Supplied records section start
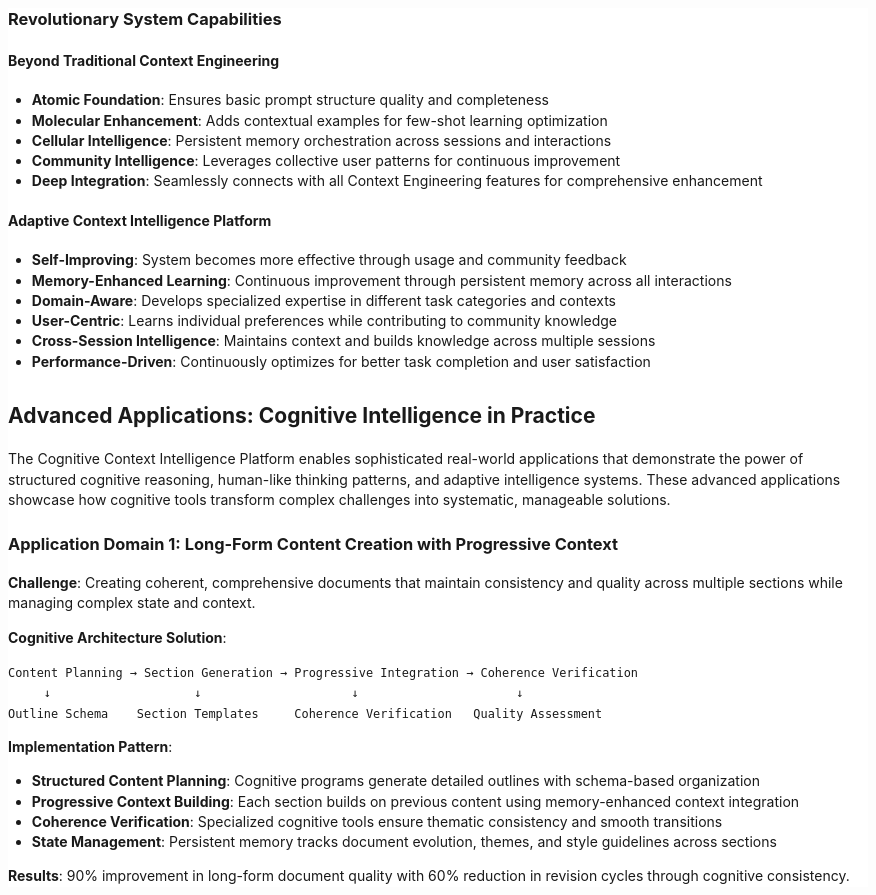 ### Revolutionary System Capabilities

#### **Beyond Traditional Context Engineering**
- **Atomic Foundation**: Ensures basic prompt structure quality and completeness
- **Molecular Enhancement**: Adds contextual examples for few-shot learning optimization
- **Cellular Intelligence**: Persistent memory orchestration across sessions and interactions
- **Community Intelligence**: Leverages collective user patterns for continuous improvement
- **Deep Integration**: Seamlessly connects with all Context Engineering features for comprehensive enhancement

#### **Adaptive Context Intelligence Platform**
- **Self-Improving**: System becomes more effective through usage and community feedback
- **Memory-Enhanced Learning**: Continuous improvement through persistent memory across all interactions
- **Domain-Aware**: Develops specialized expertise in different task categories and contexts
- **User-Centric**: Learns individual preferences while contributing to community knowledge
- **Cross-Session Intelligence**: Maintains context and builds knowledge across multiple sessions
- **Performance-Driven**: Continuously optimizes for better task completion and user satisfaction

## Advanced Applications: Cognitive Intelligence in Practice

The Cognitive Context Intelligence Platform enables sophisticated real-world applications that demonstrate the power of structured cognitive reasoning, human-like thinking patterns, and adaptive intelligence systems. These advanced applications showcase how cognitive tools transform complex challenges into systematic, manageable solutions.

### Application Domain 1: Long-Form Content Creation with Progressive Context

**Challenge**: Creating coherent, comprehensive documents that maintain consistency and quality across multiple sections while managing complex state and context.

**Cognitive Architecture Solution**:
```
Content Planning → Section Generation → Progressive Integration → Coherence Verification
     ↓                    ↓                     ↓                      ↓
Outline Schema    Section Templates     Coherence Verification   Quality Assessment
```

**Implementation Pattern**:
- **Structured Content Planning**: Cognitive programs generate detailed outlines with schema-based organization
- **Progressive Context Building**: Each section builds on previous content using memory-enhanced context integration  
- **Coherence Verification**: Specialized cognitive tools ensure thematic consistency and smooth transitions
- **State Management**: Persistent memory tracks document evolution, themes, and style guidelines across sections

**Results**: 90% improvement in long-form document quality with 60% reduction in revision cycles through cognitive consistency.
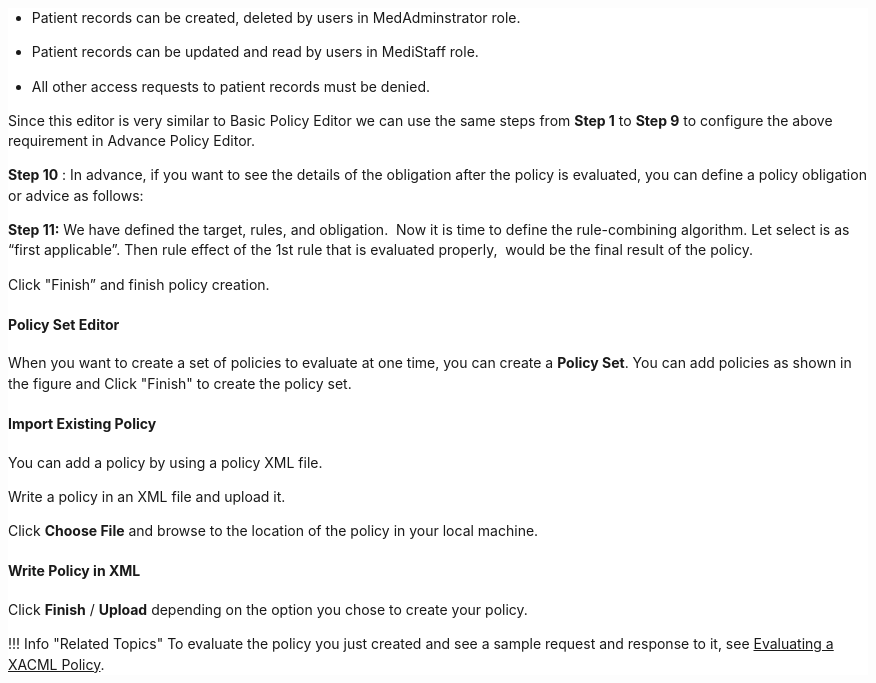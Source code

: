 -   Patient records can be created, deleted by users in MedAdminstrator
    role.  
      
-   Patient records can be updated and read by users in MediStaff
    role.  
      
-   All other access requests to patient records must be denied.

Since this editor is very similar to Basic Policy Editor we can use the
same steps from **Step 1** to **Step 9** to configure the above
requirement in Advance Policy Editor.

**Step 10** : In advance, if you want to see the details of the
obligation after the policy is evaluated, you can define a policy
obligation or advice as follows:

**Step 11:** We have defined the target, rules, and obligation.  Now it
is time to define the rule-combining algorithm. Let select is as “first
applicable”. Then rule effect of the 1st rule that is evaluated
properly,  would be the final result of the policy.

Click "Finish” and finish policy creation.

#### Policy Set Editor

When you want to create a set of policies to evaluate at one time, you
can create a **Policy Set**. You can add policies as shown in the
figure and Click "Finish" to create the policy set.  

#### Import Existing Policy

You can add a policy by using a policy XML file.

Write a policy in an XML file and upload it.

Click **Choose File** and browse to the location of the policy in your
local machine.

#### Write Policy in XML


    
Click **Finish** / **Upload** depending on the option you chose to
create your policy.

!!! Info "Related Topics"
	To evaluate the policy you just created and see a sample request and
	response to it, see [Evaluating a XACML
	Policy]({{base_path}}/guides/authorization/evaluate-a-xacml-policy).

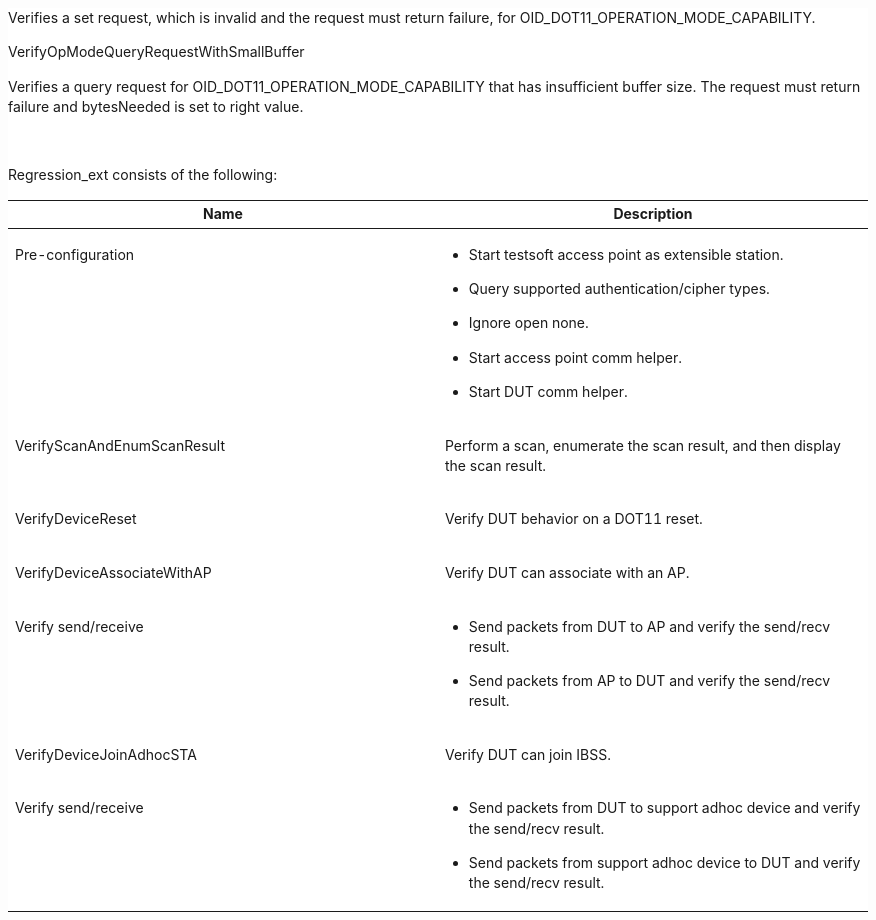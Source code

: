 <td><p>Verifies a set request, which is invalid and the request must return failure, for OID_DOT11_OPERATION_MODE_CAPABILITY.</p></td>
</tr>
<tr class="odd">
<td><p>VerifyOpModeQueryRequestWithSmallBuffer</p></td>
<td><p>Verifies a query request for OID_DOT11_OPERATION_MODE_CAPABILITY that has insufficient buffer size. The request must return failure and bytesNeeded is set to right value.</p></td>
</tr>
</tbody>
</table>

 

Regression\_ext consists of the following:

<table>
<colgroup>
<col width="50%" />
<col width="50%" />
</colgroup>
<thead>
<tr class="header">
<th>Name</th>
<th>Description</th>
</tr>
</thead>
<tbody>
<tr class="odd">
<td><p>Pre-configuration</p></td>
<td><ul>
<li><p>Start testsoft access point as extensible station.</p></li>
<li><p>Query supported authentication/cipher types.</p></li>
<li><p>Ignore open none.</p></li>
<li><p>Start access point comm helper.</p></li>
<li><p>Start DUT comm helper.</p></li>
</ul></td>
</tr>
<tr class="even">
<td><p>VerifyScanAndEnumScanResult</p></td>
<td><p>Perform a scan, enumerate the scan result, and then display the scan result.</p></td>
</tr>
<tr class="odd">
<td><p>VerifyDeviceReset</p></td>
<td><p>Verify DUT behavior on a DOT11 reset.</p></td>
</tr>
<tr class="even">
<td><p>VerifyDeviceAssociateWithAP</p></td>
<td><p>Verify DUT can associate with an AP.</p></td>
</tr>
<tr class="odd">
<td><p>Verify send/receive</p></td>
<td><ul>
<li><p>Send packets from DUT to AP and verify the send/recv result.</p></li>
<li><p>Send packets from AP to DUT and verify the send/recv result.</p></li>
</ul></td>
</tr>
<tr class="even">
<td><p>VerifyDeviceJoinAdhocSTA</p></td>
<td><p>Verify DUT can join IBSS.</p></td>
</tr>
<tr class="odd">
<td><p>Verify send/receive</p></td>
<td><ul>
<li><p>Send packets from DUT to support adhoc device and verify the send/recv result.</p></li>
<li><p>Send packets from support adhoc device to DUT and verify the send/recv result.</p></li>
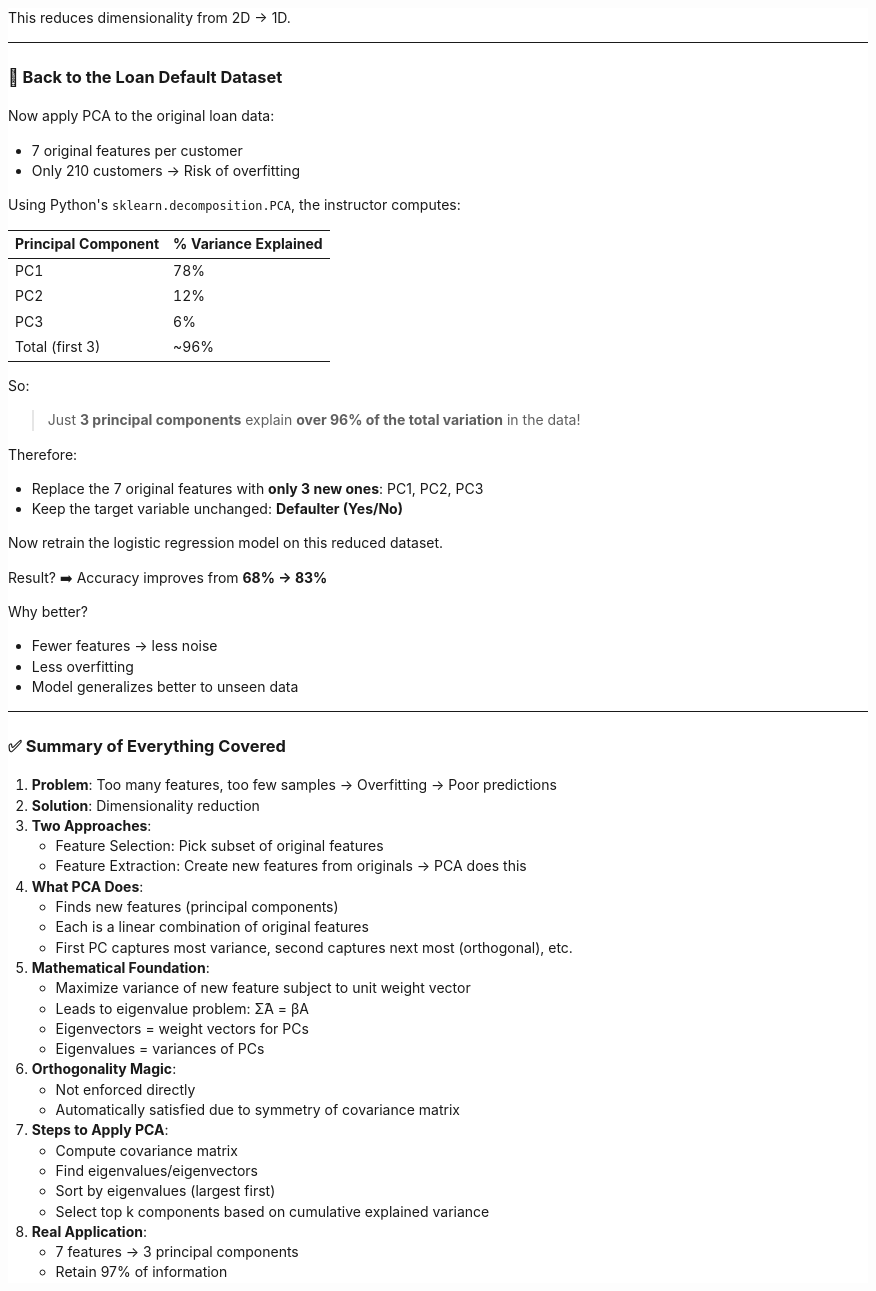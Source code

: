 This reduces dimensionality from 2D → 1D.

---

### 🏁 Back to the Loan Default Dataset

Now apply PCA to the original loan data:
- 7 original features per customer
- Only 210 customers → Risk of overfitting

Using Python's `sklearn.decomposition.PCA`, the instructor computes:

| Principal Component | % Variance Explained |
|---------------------|------------------------|
| PC1                 | 78%                    |
| PC2                 | 12%                    |
| PC3                 | 6%                     |
| Total (first 3)     | ~96%                   |

So:
> Just **3 principal components** explain **over 96% of the total variation** in the data!

Therefore:
- Replace the 7 original features with **only 3 new ones**: PC1, PC2, PC3
- Keep the target variable unchanged: **Defaulter (Yes/No)**

Now retrain the logistic regression model on this reduced dataset.

Result?
➡️ Accuracy improves from **68% → 83%**

Why better?
- Fewer features → less noise
- Less overfitting
- Model generalizes better to unseen data

---

### ✅ Summary of Everything Covered

1. **Problem**: Too many features, too few samples → Overfitting → Poor predictions
2. **Solution**: Dimensionality reduction
3. **Two Approaches**:
   - Feature Selection: Pick subset of original features
   - Feature Extraction: Create new features from originals → PCA does this
4. **What PCA Does**:
   - Finds new features (principal components)
   - Each is a linear combination of original features
   - First PC captures most variance, second captures next most (orthogonal), etc.
5. **Mathematical Foundation**:
   - Maximize variance of new feature subject to unit weight vector
   - Leads to eigenvalue problem: Σ̂A = βA
   - Eigenvectors = weight vectors for PCs
   - Eigenvalues = variances of PCs
6. **Orthogonality Magic**:
   - Not enforced directly
   - Automatically satisfied due to symmetry of covariance matrix
7. **Steps to Apply PCA**:
   - Compute covariance matrix
   - Find eigenvalues/eigenvectors
   - Sort by eigenvalues (largest first)
   - Select top k components based on cumulative explained variance
8. **Real Application**:
   - 7 features → 3 principal components
   - Retain 97% of information
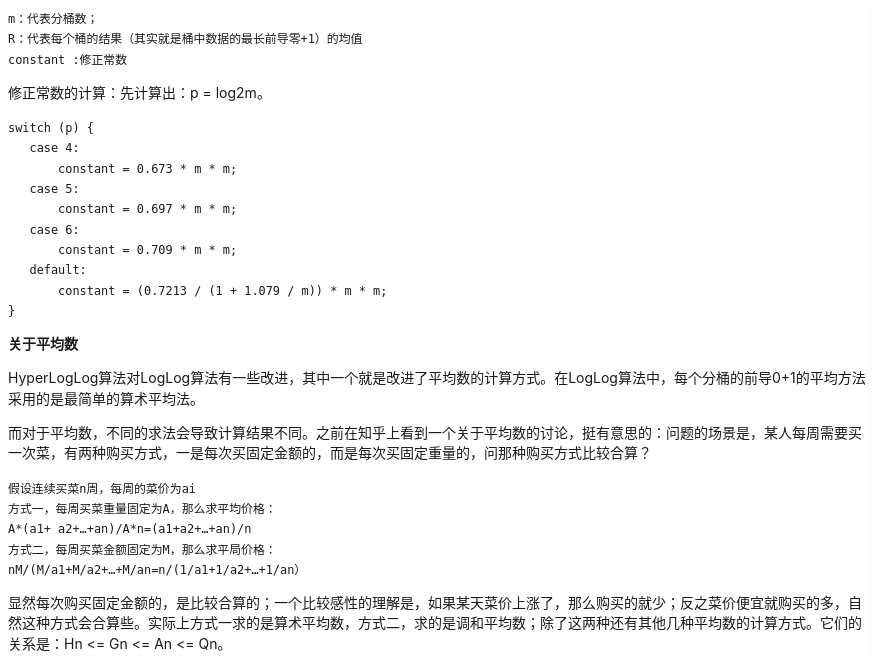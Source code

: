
 ```
m：代表分桶数；
R：代表每个桶的结果（其实就是桶中数据的最长前导零+1）的均值
constant :修正常数
```

修正常数的计算：先计算出：p = log2m。

```
switch (p) {
   case 4:
       constant = 0.673 * m * m;
   case 5:
       constant = 0.697 * m * m;
   case 6:
       constant = 0.709 * m * m;
   default:
       constant = (0.7213 / (1 + 1.079 / m)) * m * m;
}
```

**关于平均数**

HyperLogLog算法对LogLog算法有一些改进，其中一个就是改进了平均数的计算方式。在LogLog算法中，每个分桶的前导0+1的平均方法采用的是最简单的算术平均法。

而对于平均数，不同的求法会导致计算结果不同。之前在知乎上看到一个关于平均数的讨论，挺有意思的：问题的场景是，某人每周需要买一次菜，有两种购买方式，一是每次买固定金额的，而是每次买固定重量的，问那种购买方式比较合算？

```
假设连续买菜n周，每周的菜价为ai
方式一，每周买菜重量固定为A，那么求平均价格：
A*(a1+ a2+…+an)/A*n=(a1+a2+…+an)/n
方式二，每周买菜金额固定为M，那么求平局价格：
nM/(M/a1+M/a2+…+M/an=n/(1/a1+1/a2+…+1/an）
```

显然每次购买固定金额的，是比较合算的；一个比较感性的理解是，如果某天菜价上涨了，那么购买的就少；反之菜价便宜就购买的多，自然这种方式会合算些。实际上方式一求的是算术平均数，方式二，求的是调和平均数；除了这两种还有其他几种平均数的计算方式。它们的关系是：Hn <= Gn <= An <= Qn。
Supplied records section end
Nothing but the lines from the one with "HyperLogLog算法对" through the last line of the entries should be repeated, and those exactly.

HyperLogLog算法对LogLog算法有一些改进，其中一个就是改进了平均数的计算方式。在LogLog算法中，每个分桶的前导0+1的平均方法采用的是最简单的算术平均法。

而对于平均数，不同的求法会导致计算结果不同。之前在知乎上看到一个关于平均数的讨论，挺有意思的：问题的场景是，某人每周需要买一次菜，有两种购买方式，一是每次买固定金额的，而是每次买固定重量的，问那种购买方式比较合算？

```
假设连续买菜n周，每周的菜价为ai
方式一，每周买菜重量固定为A，那么求平均价格：
A*(a1+ a2+…+an)/A*n=(a1+a2+…+an)/n
方式二，每周买菜金额固定为M，那么求平局价格：
nM/(M/a1+M/a2+…+M/an=n/(1/a1+1/a2+…+1/an）
```

显然每次购买固定金额的，是比较合算的；一个比较感性的理解是，如果某天菜价上涨了，那么购买的就少；反之菜价便宜就购买的多，自然这种方式会合算些。实际上方式一求的是算术平均数，方式二，求的是调和平均数；除了这两种还有其他几种平均数的计算方式。它们的关系是：Hn <= Gn <= An <= Qn。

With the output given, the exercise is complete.